An investor monitors a trading screen at the Saudi financial market in Riyadh. (AFP)
An investor monitors a trading screen at the Saudi financial market in Riyadh. (AFP)

As Saudi companies start reporting their Q2 financial results, experts are optimistic about the transport and logistics sector. They expect a 10% annual growth, with total net profits reaching around SAR 900 million ($240 million), driven by tourism and an economic corridor project.

In Q1, the seven listed transport and logistics companies in Saudi Arabia showed positive results, with combined profits increasing by 5.8% to SAR 818.7 million ($218 million) compared to the previous year.

Four companies reported profit growth, while three saw declines, including two with losses, according to Arbah Capital.
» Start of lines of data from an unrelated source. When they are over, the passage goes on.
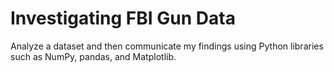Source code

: # Investigating FBI Gun Data

Analyze a dataset and then communicate my findings using Python libraries such as NumPy, pandas, and Matplotlib.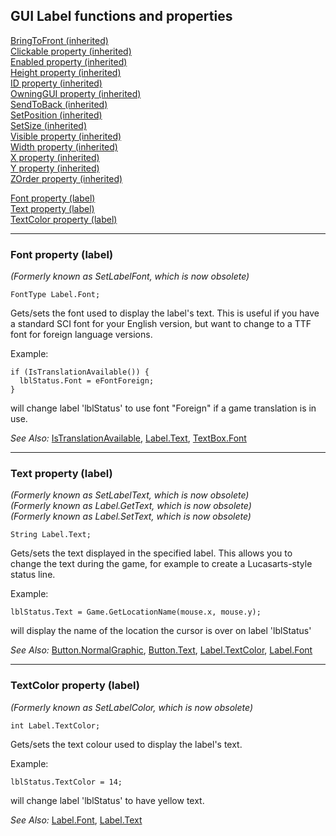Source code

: GUI Label functions and properties
----------------------------------

[BringToFront (inherited)](GUIControl#BringToFront)\
[Clickable property (inherited)](GUIControl#Clickable)\
[Enabled property (inherited)](GUIControl#Enabled)\
[Height property (inherited)](GUIControl#Height)\
[ID property (inherited)](GUIControl#ID)\
[OwningGUI property (inherited)](GUIControl#OwningGUI)\
[SendToBack (inherited)](GUIControl#SendToBack)\
[SetPosition (inherited)](GUIControl#SetPosition)\
[SetSize (inherited)](GUIControl#SetSize)\
[Visible property (inherited)](GUIControl#Visible)\
[Width property (inherited)](GUIControl#Width)\
[X property (inherited)](GUIControl#X)\
[Y property (inherited)](GUIControl#Y)\
[ZOrder property (inherited)](GUIControl#ZOrder)

[Font property (label)](#Font)\
[Text property (label)](#Text)\
[TextColor property (label)](#TextColor)

---

### Font property (label)

*(Formerly known as SetLabelFont, which is now obsolete)*

    FontType Label.Font;

Gets/sets the font used to display the label's text. This is useful if
you have a standard SCI font for your English version, but want to
change to a TTF font for foreign language versions.

Example:

    if (IsTranslationAvailable()) {
      lblStatus.Font = eFontForeign;
    }

will change label 'lblStatus' to use font "Foreign" if a game
translation is in use.

*See Also:* [IsTranslationAvailable](Game#IsTranslationAvailable),
[Label.Text](topic55#Label.Text),
[TextBox.Font](topic58#TextBox.Font)

---

### Text property (label)

*(Formerly known as SetLabelText, which is now obsolete)*\
*(Formerly known as Label.GetText, which is now obsolete)*\
*(Formerly known as Label.SetText, which is now obsolete)*

    String Label.Text;

Gets/sets the text displayed in the specified label. This allows you to
change the text during the game, for example to create a Lucasarts-style
status line.

Example:

    lblStatus.Text = Game.GetLocationName(mouse.x, mouse.y);

will display the name of the location the cursor is over on label
'lblStatus'

*See Also:* [Button.NormalGraphic](topic54#Button.NormalGraphic),
[Button.Text](topic54#Button.Text),
[Label.TextColor](topic55#Label.TextColor),
[Label.Font](topic55#Label.Font)

---

### TextColor property (label)

*(Formerly known as SetLabelColor, which is now obsolete)*

    int Label.TextColor;

Gets/sets the text colour used to display the label's text.

Example:

    lblStatus.TextColor = 14;

will change label 'lblStatus' to have yellow text.

*See Also:* [Label.Font](topic55#Label.Font),
[Label.Text](topic55#Label.Text)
Al Rajhi Capital projects significant gains for Q2 compared to last year: Lumi Rental’s profits are expected to rise by 31% to SAR 65 million, SAL’s by 76% to SAR 192 million, and Theeb’s by 23% to SAR 37 million.

On the other hand, Aljazira Capital predicts a 13% decrease in Lumi Rental’s net profit to SAR 43 million, despite a 44% rise in revenue. This is due to higher operational costs post-IPO.

SAL’s annual profit is expected to grow by 76% to SAR 191.6 million, driven by a 29% increase in revenue and higher profit margins.

Aljazira Capital also expects a 2.8% drop in the sector’s net profit from Q1 due to lower profits for SAL and Seera, caused by reduced revenue and profit margins.

Mohammad Al Farraj, Head of Asset Management at Arbah Capital, told Asharq Al-Awsat that the sector’s continued profit growth is supported by seasonal factors like summer travel and higher demand for transport services.

He predicts Q2 profits will reach around SAR 900 million ($240 million), up 10% from Q1.

Al Farraj highlighted that the India-Middle East-Europe Economic Corridor (IMEC), linking India with the GCC and Europe, is expected to boost sector growth by improving trade and transport connections.

However, he warned that companies may still face challenges, including rising costs and workforce shortages.